Saved data entries:
========
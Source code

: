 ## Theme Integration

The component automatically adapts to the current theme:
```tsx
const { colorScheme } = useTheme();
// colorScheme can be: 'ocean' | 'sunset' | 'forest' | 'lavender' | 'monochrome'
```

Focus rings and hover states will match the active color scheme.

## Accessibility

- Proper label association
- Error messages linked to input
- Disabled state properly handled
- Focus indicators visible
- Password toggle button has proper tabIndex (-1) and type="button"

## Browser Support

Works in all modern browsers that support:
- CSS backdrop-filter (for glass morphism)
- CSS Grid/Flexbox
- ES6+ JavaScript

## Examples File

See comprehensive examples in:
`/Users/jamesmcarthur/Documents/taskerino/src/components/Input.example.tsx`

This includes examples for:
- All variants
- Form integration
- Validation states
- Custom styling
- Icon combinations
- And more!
========
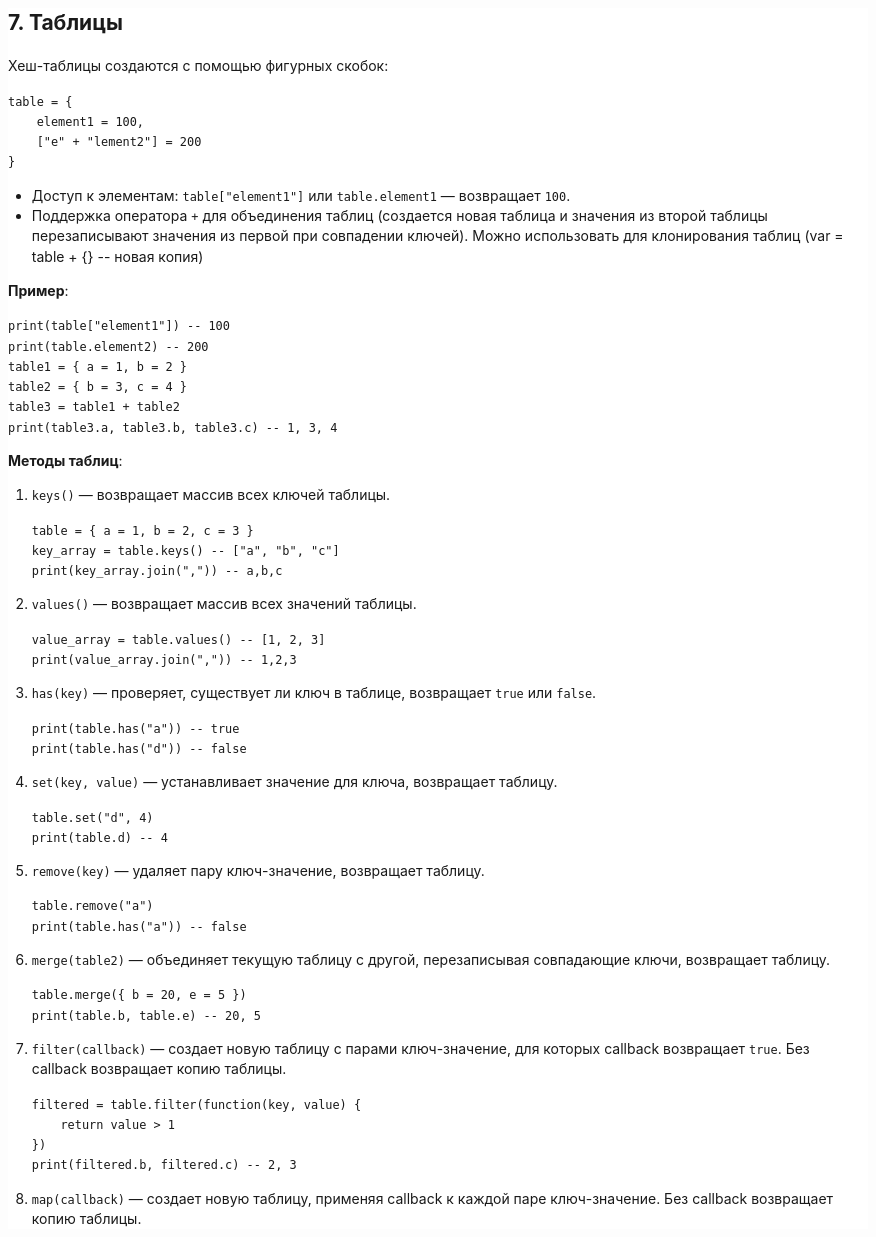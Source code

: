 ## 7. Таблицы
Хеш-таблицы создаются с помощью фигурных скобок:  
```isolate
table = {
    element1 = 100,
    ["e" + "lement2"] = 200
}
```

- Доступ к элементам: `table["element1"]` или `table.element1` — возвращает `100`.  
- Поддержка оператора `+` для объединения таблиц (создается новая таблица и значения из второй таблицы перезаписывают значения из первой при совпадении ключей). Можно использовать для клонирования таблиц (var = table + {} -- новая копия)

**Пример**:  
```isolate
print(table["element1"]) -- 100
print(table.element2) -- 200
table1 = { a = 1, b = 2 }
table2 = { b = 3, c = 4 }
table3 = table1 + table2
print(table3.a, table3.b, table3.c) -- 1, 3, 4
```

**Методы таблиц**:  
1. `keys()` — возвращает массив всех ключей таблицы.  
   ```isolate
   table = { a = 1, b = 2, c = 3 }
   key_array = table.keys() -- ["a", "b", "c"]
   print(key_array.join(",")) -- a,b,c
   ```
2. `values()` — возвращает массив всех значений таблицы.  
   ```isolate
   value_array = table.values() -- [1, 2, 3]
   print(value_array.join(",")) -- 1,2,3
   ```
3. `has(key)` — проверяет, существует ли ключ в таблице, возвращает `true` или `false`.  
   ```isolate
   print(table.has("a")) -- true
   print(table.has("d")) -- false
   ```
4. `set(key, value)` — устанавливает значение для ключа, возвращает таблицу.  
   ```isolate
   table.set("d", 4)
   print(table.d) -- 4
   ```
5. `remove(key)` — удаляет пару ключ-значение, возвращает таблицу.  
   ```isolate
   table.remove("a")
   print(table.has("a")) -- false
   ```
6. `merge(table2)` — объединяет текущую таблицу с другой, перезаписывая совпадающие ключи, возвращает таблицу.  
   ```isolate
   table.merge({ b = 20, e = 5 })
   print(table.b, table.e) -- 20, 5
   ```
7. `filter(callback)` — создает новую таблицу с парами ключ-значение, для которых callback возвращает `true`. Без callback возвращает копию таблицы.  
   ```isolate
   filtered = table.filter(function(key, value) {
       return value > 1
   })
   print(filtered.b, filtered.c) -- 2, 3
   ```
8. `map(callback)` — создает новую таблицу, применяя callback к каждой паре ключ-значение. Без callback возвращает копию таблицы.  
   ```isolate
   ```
========
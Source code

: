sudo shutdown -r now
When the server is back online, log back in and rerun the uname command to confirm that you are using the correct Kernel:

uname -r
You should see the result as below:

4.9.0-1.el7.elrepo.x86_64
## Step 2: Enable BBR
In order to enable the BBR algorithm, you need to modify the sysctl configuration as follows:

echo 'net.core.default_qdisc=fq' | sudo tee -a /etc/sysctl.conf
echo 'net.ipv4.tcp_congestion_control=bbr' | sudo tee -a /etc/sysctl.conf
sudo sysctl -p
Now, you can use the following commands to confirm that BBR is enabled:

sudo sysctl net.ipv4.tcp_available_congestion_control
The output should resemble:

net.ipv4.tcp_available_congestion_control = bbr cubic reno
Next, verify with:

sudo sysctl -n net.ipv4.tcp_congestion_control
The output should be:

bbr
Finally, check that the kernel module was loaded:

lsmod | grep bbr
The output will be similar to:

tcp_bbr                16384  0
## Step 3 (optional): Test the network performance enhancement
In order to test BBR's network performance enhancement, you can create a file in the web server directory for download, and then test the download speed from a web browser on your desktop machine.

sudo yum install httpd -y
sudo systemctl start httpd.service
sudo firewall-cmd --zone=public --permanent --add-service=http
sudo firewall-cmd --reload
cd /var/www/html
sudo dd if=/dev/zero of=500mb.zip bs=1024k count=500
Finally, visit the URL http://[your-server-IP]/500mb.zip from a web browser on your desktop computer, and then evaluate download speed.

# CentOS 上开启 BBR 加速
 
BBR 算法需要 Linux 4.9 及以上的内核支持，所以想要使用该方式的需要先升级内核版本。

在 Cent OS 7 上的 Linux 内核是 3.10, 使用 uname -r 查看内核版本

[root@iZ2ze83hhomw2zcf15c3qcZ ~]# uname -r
========
Look through the data above. Each line containing the word "копию" needs to be copied.

• _Result of this exercise_:
7. `filter(callback)` — создает новую таблицу с парами ключ-значение, для которых callback возвращает `true`. Без callback возвращает копию таблицы.  
8. `map(callback)` — создает новую таблицу, применяя callback к каждой паре ключ-значение. Без callback возвращает копию таблицы.  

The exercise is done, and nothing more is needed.